26 Şubat 2014 Çarşamba

Mavi Elbiseli Kadın... (Şiir)


Şu akşam vakitleri gelmese…
Rüzgarın uğultusu harman yerine çevirdi kalbimin her bir köşesini!

Şu akşam vakitleri gelmese ve ben…
Ve ben ölmesem!

Gün güneşle merhaba dediğinde parmak uçlarıma, el sallasam kamuya açık taş balkonumdan mavi elbiseli kadına. Mavi elbiseli kadın, sadece mavi elbisesi sebebiyle onu sevdiğimi anlamasa, gülümsese bana…
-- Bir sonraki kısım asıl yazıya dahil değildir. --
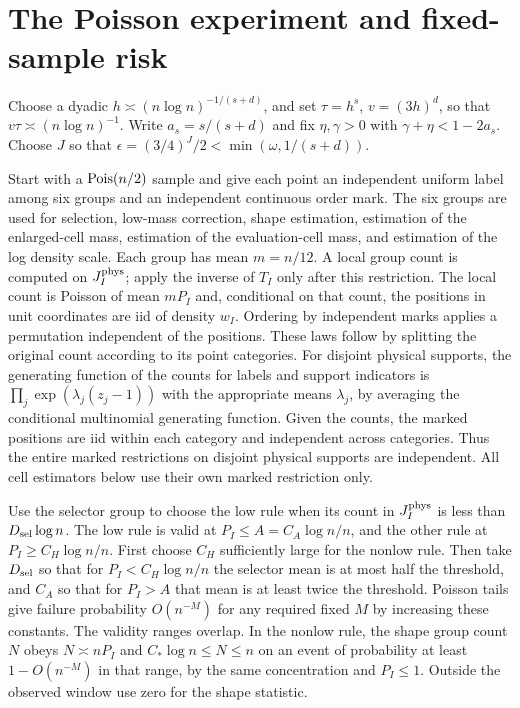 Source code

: \section{The Poisson experiment and fixed-sample risk}\label{sec:risk}

Choose a dyadic \(h\asymp(n\log n)^{-1/(s+d)}\), and set
\(\tau=h^s\), \(v=(3h)^d\), so that \(v\tau\asymp(n\log n)^{-1}\).
Write \(a_s=s/(s+d)\) and fix \(\eta,\gamma>0\) with
\(\gamma+\eta<1-2a_s\). Choose \(J\) so that
\(\epsilon=(3/4)^J/2<\min(\omega,1/(s+d))\).

Start with a \(\operatorname{Pois}(n/2)\) sample and give each point an
independent uniform label among six groups and an independent
continuous order mark. The six groups are used for selection,
low-mass correction, shape estimation, estimation of the
enlarged-cell mass, estimation of the evaluation-cell mass,
and estimation of the log density scale. Each group has
mean \(m=n/12\).
A local group count is computed on \(J_I^{\rm phys}\);
apply the inverse of \(T_I\) only after this restriction.
The local count is Poisson of mean \(mP_I\) and, conditional
on that count, the positions in unit coordinates are iid
of density \(w_I\). Ordering by independent marks applies a
permutation independent of the positions. These laws follow
by splitting the original count according to its point
categories. For disjoint physical supports, the generating
function of the counts for labels and support indicators is
\(\prod_j\exp(\lambda_j(z_j-1))\) with the appropriate means
\(\lambda_j\), by averaging the conditional multinomial
generating function. Given the counts, the marked positions
are iid within each category and independent across categories.
Thus the entire marked restrictions on disjoint physical
supports are independent. All cell estimators below use their
own marked restriction only.

Use the selector group to choose the low rule when its
count in \(J_I^{\rm phys}\) is less than \(D_{\rm sel}\log n\).
The low rule is valid at \(P_I\le A=C_A\log n/n\), and the
other rule at \(P_I\ge C_H\log n/n\).
First choose \(C_H\) sufficiently large for the nonlow rule.
Then take \(D_{\rm sel}\) so that for
\(P_I<C_H\log n/n\) the selector mean is at most half the
threshold, and \(C_A\) so that for \(P_I>A\) that mean
is at least twice the threshold. Poisson tails give failure
probability \(O(n^{-M})\) for any required fixed \(M\) by
increasing these constants. The validity ranges overlap.
In the nonlow rule, the shape group count \(N\) obeys
\(N\asymp nP_I\) and \(C_*\log n\le N\le n\) on an
event of probability at least \(1-O(n^{-M})\) in that
range, by the same concentration and \(P_I\le1\).
Outside the observed window use zero for the shape statistic.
O küçücük avuç içini nazarıma uzatsa! 
Bana hiç, bir cebe sığacak kadar küçük olmadığımı hatırlatsa ayakları ve dudakları için "bir gonca kadar" diye söylense güneşin ayasına yürüyen delikanlı!

Mavi elbiseli kadın, hatırlamasa!



Rüzgar bir kere daha soğuk çehresiyle uzansa saçlarıma…
Saçlarım...
Ben saçlarıma her gün, her saniye; terketmeyecek sandım; bin bir âşık bağladım.

Bin bir gecenin parmak hesabıyla sayılmış bin bir masalı dilimin ucuna değmek için savaşıyor olsa aynı öğle vakti.
Bir çocuk; galip gelen masal için; bana bir öpücük verse…
Verse ve ben ölümüme yürür saatlerde mesai yapsam!
Mesai yapsam, iki kız çocuğuna bir öpücük karşılığı; galip bir masal anlatsam!

Şimdi ey insan...
Akşam mı oldu?
Hani kırmızılar mı yaladı geçti mavi elbiseli kadının rengarenk paltosunu?

Delikanlı güneşin ayasında uyuya mı kaldı?
Terk mi etti batan güneşe inat, gündüz kuytusunu!

Ey insan; akşam mı oldu ?
Akşam mı oldu, akşam geceye yakın yerde uykuya mı tutuldu?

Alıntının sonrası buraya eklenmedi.